Peu de travaux de recherche ont été réalisés sur les risques d’accident de la route chez les enfants en Afrique, et aucun au Burkina Faso. L’armature urbaine actuelle de la ville de Ouagadougou est formée de zones loties et de zones non loties en périphérie. Le terme « non loti » qui désigne les zones illégales, informelles, s’oppose à la zone lotie, légale, formelle, aménagée et viabilisée (Robineau 2014). Les quartiers non lotis sont habités par des ménages très pauvres, les habitats sont traditionnels avec des murs majoritairement construits en banco (Kobiané 2003).

Cet article a pour objectif de comprendre les déterminants géographiques (environnement urbain en particulier) des accidents de la route chez les enfants de moins de 15 ans dans leurs pratiques quotidiennes à Ouagadougou.

Cadre conceptuel

Le cadre conceptuel pour la réalisation de notre étude est basé sur celui de Cloutier et Apparicio, (2008), adapté au contexte des villes d’Afrique subsaharienne. Ainsi, la dimension du réseau routier, la dimension de la morphologie urbaine, la dimension socio-économique et celle du milieu scolaire ont été prises en compte dans l’analyse des facteurs de risque d’accident chez les enfants à Ouagadougou. Dans la littérature, les composantes liées à l’environnement des lieux de résidence des enfants (quartier formel ou quartier non formel) sur l’exposition aux risques d’accident de la route dans les villes d’Afrique subsaharienne n’existent pas à notre connaissance. Le présent cadre prendra en compte l’environnement du bâti (quartier loti et quartier non loti) dans lequel les enfants habitent et pratiquent leurs activités quotidiennes (jeux et aller-retour à l’école). L’hypothèse est que le risque d’être impliqué dans un accident de la route avec traumatismes chez les enfants est lié à l’environnement du lieu de résidence.
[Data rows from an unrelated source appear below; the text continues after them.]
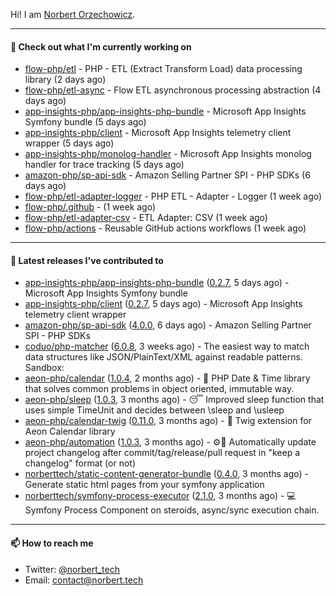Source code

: Hi!
I am [Norbert Orzechowicz](https://norbert.tech/).

---

#### 👷 Check out what I'm currently working on

- [flow-php/etl](https://github.com/flow-php/etl) - PHP - ETL (Extract Transform Load) data processing library  (2 days ago)
- [flow-php/etl-async](https://github.com/flow-php/etl-async) - Flow ETL asynchronous processing abstraction  (4 days ago)
- [app-insights-php/app-insights-php-bundle](https://github.com/app-insights-php/app-insights-php-bundle) - Microsoft App Insights Symfony bundle  (5 days ago)
- [app-insights-php/client](https://github.com/app-insights-php/client) - Microsoft App Insights telemetry client wrapper (5 days ago)
- [app-insights-php/monolog-handler](https://github.com/app-insights-php/monolog-handler) - Microsoft App Insights monolog handler for trace tracking (5 days ago)
- [amazon-php/sp-api-sdk](https://github.com/amazon-php/sp-api-sdk) - Amazon Selling Partner SPI - PHP SDKs (6 days ago)
- [flow-php/etl-adapter-logger](https://github.com/flow-php/etl-adapter-logger) - PHP ETL - Adapter - Logger (1 week ago)
- [flow-php/.github](https://github.com/flow-php/.github) -  (1 week ago)
- [flow-php/etl-adapter-csv](https://github.com/flow-php/etl-adapter-csv) - ETL Adapter: CSV (1 week ago)
- [flow-php/actions](https://github.com/flow-php/actions) - Reusable GitHub actions workflows  (1 week ago)

---

#### 🔭 Latest releases I've contributed to

- [app-insights-php/app-insights-php-bundle](https://github.com/app-insights-php/app-insights-php-bundle) ([0.2.7](https://github.com/app-insights-php/app-insights-php-bundle/releases/tag/0.2.7), 5 days ago) - Microsoft App Insights Symfony bundle 
- [app-insights-php/client](https://github.com/app-insights-php/client) ([0.2.7](https://github.com/app-insights-php/client/releases/tag/0.2.7), 5 days ago) - Microsoft App Insights telemetry client wrapper
- [amazon-php/sp-api-sdk](https://github.com/amazon-php/sp-api-sdk) ([4.0.0](https://github.com/amazon-php/sp-api-sdk/releases/tag/4.0.0), 6 days ago) - Amazon Selling Partner SPI - PHP SDKs
- [coduo/php-matcher](https://github.com/coduo/php-matcher) ([6.0.8](https://github.com/coduo/php-matcher/releases/tag/6.0.8), 3 weeks ago) - The easiest way to match data structures like JSON/PlainText/XML against readable patterns. Sandbox:
- [aeon-php/calendar](https://github.com/aeon-php/calendar) ([1.0.4](https://github.com/aeon-php/calendar/releases/tag/1.0.4), 2 months ago) - 📅 PHP Date &amp; Time library that solves common problems in object oriented, immutable way. 
- [aeon-php/sleep](https://github.com/aeon-php/sleep) ([1.0.3](https://github.com/aeon-php/sleep/releases/tag/1.0.3), 3 months ago) - 😴 Improved sleep function that uses simple TimeUnit and decides between \sleep and \usleep
- [aeon-php/calendar-twig](https://github.com/aeon-php/calendar-twig) ([0.11.0](https://github.com/aeon-php/calendar-twig/releases/tag/0.11.0), 3 months ago) - 🌱 Twig extension for Aeon Calendar library 
- [aeon-php/automation](https://github.com/aeon-php/automation) ([1.0.3](https://github.com/aeon-php/automation/releases/tag/1.0.3), 3 months ago) - ⚙️📝 Automatically update project changelog after commit/tag/release/pull request in &#34;keep a changelog&#34; format (or not) 
- [norberttech/static-content-generator-bundle](https://github.com/norberttech/static-content-generator-bundle) ([0.4.0](https://github.com/norberttech/static-content-generator-bundle/releases/tag/0.4.0), 3 months ago) - Generate static html pages from your symfony application
- [norberttech/symfony-process-executor](https://github.com/norberttech/symfony-process-executor) ([2.1.0](https://github.com/norberttech/symfony-process-executor/releases/tag/2.1.0), 3 months ago) - 💻 Symfony Process Component on steroids, async/sync execution chain.

---

#### 📫 How to reach me

- Twitter: [@norbert_tech](https://twitter.com/norbert_tech)
- Email: [contact@norbert.tech](mailto://contact@norbert.tech)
Pour ce faire, nous appréhendons cette problématique en combinant les quatre dimensions (cf. Figure 1) avec leurs différentes composantes qui sont autant de facteurs d’exposition au risque d’accident de la route chez les enfants en milieu urbain.

Premièrement, la dimension du réseau routier renvoie à la composante rue/route qui est souvent utilisée par les enfants comme espace de jeu (Elias et Shiftan 2014; Peden et al. 2008) et pour les allers-retours entre la maison et l’école. La seconde composante est celle de la densité du trafic sur les voiries des zones loties et celles des zones non loties.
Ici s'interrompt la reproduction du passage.